Capítulo IV
Percy olhou para a porta aberta com o cenho franzido. Annabeth teria motivos para sair no meio da noite? Às vezes esquecera algo no hall de entrada. Recordou o que sentiu, há algumas horas, parado no mesmo lugar. Fechou a porta e utilizou as escadas de emergência. Com um salto, já estava no fim e percorria o andar inferior. Os números do elevador reluziam na tela próxima aos botões. Neste exato momento ela passava pelo andar que se encontrava. Percorreu as outras escadas com urgência, e em segundos localizava-se no hall. O elevador avançava, agora próximo ao saguão.

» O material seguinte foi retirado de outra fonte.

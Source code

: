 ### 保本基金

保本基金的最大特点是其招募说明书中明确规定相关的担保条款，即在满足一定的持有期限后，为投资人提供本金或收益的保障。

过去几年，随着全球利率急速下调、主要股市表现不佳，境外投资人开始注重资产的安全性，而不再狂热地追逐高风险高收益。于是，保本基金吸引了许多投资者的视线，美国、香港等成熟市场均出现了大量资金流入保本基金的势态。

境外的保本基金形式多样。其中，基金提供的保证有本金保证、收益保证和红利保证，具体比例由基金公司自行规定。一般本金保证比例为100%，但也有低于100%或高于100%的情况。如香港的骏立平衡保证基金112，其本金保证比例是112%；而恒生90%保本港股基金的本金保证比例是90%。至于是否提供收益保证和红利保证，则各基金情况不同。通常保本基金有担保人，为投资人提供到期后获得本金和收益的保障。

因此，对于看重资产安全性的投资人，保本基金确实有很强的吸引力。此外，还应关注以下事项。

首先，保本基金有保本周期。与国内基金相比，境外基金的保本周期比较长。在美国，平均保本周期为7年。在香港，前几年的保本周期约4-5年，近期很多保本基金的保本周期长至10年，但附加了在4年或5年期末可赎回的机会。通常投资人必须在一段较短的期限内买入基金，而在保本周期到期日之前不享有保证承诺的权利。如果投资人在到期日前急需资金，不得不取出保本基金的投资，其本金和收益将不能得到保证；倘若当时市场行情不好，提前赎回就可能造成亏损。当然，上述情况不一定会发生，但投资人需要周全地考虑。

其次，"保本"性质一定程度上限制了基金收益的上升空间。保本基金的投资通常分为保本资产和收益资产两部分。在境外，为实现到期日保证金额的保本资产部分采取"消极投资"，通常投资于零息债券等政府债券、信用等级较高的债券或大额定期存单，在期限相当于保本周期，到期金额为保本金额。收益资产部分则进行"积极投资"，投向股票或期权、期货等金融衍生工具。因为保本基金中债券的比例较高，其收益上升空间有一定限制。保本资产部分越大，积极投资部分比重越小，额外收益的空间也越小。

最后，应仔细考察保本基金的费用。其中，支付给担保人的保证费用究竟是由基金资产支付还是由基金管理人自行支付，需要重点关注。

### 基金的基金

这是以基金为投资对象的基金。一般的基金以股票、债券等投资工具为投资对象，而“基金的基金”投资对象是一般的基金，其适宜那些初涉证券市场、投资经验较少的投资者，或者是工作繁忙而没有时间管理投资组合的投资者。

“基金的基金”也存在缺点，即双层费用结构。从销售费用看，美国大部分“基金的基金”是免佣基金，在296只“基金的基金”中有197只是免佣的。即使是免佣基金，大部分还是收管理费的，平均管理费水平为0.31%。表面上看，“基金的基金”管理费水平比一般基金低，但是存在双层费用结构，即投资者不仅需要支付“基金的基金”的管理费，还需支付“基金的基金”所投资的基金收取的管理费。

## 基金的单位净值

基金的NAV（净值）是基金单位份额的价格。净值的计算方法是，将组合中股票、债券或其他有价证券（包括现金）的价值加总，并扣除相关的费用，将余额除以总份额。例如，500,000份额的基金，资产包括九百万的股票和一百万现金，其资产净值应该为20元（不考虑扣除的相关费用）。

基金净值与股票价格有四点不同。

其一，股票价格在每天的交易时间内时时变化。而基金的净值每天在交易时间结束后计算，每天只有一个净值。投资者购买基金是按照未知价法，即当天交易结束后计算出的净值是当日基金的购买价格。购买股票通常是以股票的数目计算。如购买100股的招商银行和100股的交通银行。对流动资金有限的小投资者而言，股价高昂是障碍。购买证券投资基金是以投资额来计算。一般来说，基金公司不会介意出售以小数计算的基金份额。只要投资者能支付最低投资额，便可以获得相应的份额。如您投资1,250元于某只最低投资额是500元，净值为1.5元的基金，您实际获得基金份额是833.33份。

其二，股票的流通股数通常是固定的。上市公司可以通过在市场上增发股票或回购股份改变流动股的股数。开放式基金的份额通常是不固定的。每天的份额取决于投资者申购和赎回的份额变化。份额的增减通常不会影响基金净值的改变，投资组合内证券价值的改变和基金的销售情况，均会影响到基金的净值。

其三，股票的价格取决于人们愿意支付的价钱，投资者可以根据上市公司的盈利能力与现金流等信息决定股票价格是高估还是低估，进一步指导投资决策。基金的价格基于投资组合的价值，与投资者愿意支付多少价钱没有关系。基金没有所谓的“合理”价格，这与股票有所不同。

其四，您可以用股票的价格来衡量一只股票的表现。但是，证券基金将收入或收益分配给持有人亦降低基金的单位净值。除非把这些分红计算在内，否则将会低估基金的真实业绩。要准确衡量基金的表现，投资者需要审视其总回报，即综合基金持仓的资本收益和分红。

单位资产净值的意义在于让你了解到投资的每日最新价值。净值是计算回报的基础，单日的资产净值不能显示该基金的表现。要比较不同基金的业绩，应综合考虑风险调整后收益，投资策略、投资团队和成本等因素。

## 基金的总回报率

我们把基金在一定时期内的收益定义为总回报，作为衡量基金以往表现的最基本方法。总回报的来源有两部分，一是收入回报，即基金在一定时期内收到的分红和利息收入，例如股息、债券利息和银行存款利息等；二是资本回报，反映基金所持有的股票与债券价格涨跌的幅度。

Não havia ninguém ali, a entrada estava disponível, e os seguranças que costumavam permanecer em vigília à noite não se encontravam em lugar algum.
Concentrou-se, fechando os olhos. Permitiu que sua consciência vagasse pelo prédio. Não sentiu presença nenhuma, sequer de Annabeth. Então, quem estava no elevador?
Estendeu a mão espalmada e descreveu um arco no ar, abaixando-a. O elevador desativara. Se realmente alguém jazia ali dentro, gritaria ou tentaria abri-lo, o que não ocorreu.
Transpôs os portões e percebeu um vulto esbranquiçado virando a esquina. Rapidamente alcançou-a e puxou-a pelo pulso. Com uma força descomunal, ela agarrou seu braço e o impulsionou para frente, lançando-o ao chão, a face rígida e impassível. Suas costas colidiram contra a superfície, provocando uma rachadura na calçada. Ela lhe aplicara um golpe de Judô? Percy não sofrera dano algum, embora não pudesse afirmar o mesmo do pobre pavimento. Ele reparara os orbes da loura; não possuíam mais o brilho vivaz e jovial, estavam opacos e oblíquos.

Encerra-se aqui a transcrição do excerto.